Several months ago, the US Department of Labor (DOL) proposed a rule in a Notice of Proposed Rulemaking (“Notice”) to define when someone is/is not an independent contractor.  The focus of the proposal is on the “control” element of the independent contractor scenario.  It appears the focus will be on various elements of control, e.g., legal, contractual, and seems to emphasize this element in a manner that will often militate a finding of employee status. 

The Notice asserts it is adopting a “totality-of-the-circumstances” standard but the actual language in the Notice belies that, as it sets out a new standard to the effect that “scheduling flexibility is not necessarily indicative of independent contractor status where other aspects of control are present.” That places too much emphasis on one factor and does not look at the “totality.”  That the Notice gives no weight to this factor (which many independent contractors prize above all else) is a skewing of the test, rendering a finding that the person is an independent contractor very difficult.  Although the other factors may indeed show an employer-employee relationship, this crucial factor should not be ignored.

The Notice concentrates so much on an alleged lack of flexibility for the worker that is seems almost obsessive, almost like this is the “only” factor to be considered.  In this regard, the Notice mentions various scenarios that would ostensibly limit a worker’s flexibility and freedom but gives no context for the existence of these “conditions.”  For example, the Notice states that if the hours are “limited” by the putative employer, that negates flexibility.  However, the Notice does not acknowledge that there may well be a number of legitimate business reasons for such limitation, nor does it call for examination of the specific circumstances in such a situation.

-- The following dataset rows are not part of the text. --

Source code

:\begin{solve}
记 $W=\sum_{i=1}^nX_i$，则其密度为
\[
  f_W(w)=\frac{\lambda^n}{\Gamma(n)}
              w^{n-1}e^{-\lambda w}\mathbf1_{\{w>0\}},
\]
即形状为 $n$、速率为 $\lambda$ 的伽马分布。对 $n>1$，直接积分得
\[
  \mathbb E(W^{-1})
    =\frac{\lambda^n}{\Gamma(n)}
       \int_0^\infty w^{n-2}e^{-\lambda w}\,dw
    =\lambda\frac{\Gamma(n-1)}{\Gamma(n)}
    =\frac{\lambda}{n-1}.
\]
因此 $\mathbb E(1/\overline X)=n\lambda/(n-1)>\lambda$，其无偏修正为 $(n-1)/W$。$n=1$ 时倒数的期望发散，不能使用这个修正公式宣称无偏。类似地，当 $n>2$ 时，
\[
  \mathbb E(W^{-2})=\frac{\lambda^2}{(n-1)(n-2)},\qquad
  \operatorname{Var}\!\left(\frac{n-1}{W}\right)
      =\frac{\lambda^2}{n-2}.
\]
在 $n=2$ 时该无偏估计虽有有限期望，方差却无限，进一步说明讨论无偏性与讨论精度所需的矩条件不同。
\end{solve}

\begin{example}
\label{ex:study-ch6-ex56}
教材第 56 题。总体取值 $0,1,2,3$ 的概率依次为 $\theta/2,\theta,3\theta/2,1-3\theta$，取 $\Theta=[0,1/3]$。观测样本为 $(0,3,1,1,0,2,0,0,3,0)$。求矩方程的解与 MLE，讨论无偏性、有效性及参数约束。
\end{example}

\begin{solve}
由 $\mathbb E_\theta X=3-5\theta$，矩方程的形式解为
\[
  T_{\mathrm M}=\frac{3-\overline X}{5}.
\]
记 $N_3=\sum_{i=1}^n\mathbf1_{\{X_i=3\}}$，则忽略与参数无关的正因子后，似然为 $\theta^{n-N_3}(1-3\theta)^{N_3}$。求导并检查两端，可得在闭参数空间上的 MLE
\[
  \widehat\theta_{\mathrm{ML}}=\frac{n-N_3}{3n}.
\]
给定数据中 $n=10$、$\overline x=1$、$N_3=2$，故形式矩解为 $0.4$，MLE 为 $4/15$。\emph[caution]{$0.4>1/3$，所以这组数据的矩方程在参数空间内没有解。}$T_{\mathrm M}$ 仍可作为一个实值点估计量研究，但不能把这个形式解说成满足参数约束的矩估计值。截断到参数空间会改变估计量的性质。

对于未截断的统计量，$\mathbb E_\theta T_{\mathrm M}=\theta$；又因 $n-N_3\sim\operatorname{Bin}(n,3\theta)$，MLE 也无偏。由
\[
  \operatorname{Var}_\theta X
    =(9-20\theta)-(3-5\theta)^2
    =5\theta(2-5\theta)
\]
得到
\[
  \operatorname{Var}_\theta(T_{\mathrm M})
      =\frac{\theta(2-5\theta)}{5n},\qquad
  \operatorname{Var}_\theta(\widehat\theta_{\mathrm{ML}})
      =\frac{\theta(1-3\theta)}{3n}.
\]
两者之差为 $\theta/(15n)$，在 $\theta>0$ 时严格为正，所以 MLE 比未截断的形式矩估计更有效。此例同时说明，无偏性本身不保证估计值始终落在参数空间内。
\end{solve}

The Notice also does not flesh out when a putative employer exercises inordinate control regarding the amount of work the contractor has or can secure.  There is no attempt to define the circumstances when a particular arrangement does not allow the contractor to find other clients.  It ignores the reality that when a contractor undertakes a project, there may/will be time frames and deadlines built into that project that confine the contractor to those parameters.  That has nothing to do with the contractor seeking/securing other work.

The Takeaway

The Notice seems to ignore the desires or operational realities of the worker and focuses on the putative employer and its “extensive” control over that worker. The focus should be on whether the worker is striving to foster his own business and the efforts made in that regard. There is very little meat on the bone in the Notice on this turning point issue, which will only create confusion for the business community, making (years of) judicial interpretation the end result. It is almost as if the Notice is turning the concept of flexibility on its head and making it a chain around the neck of the worker.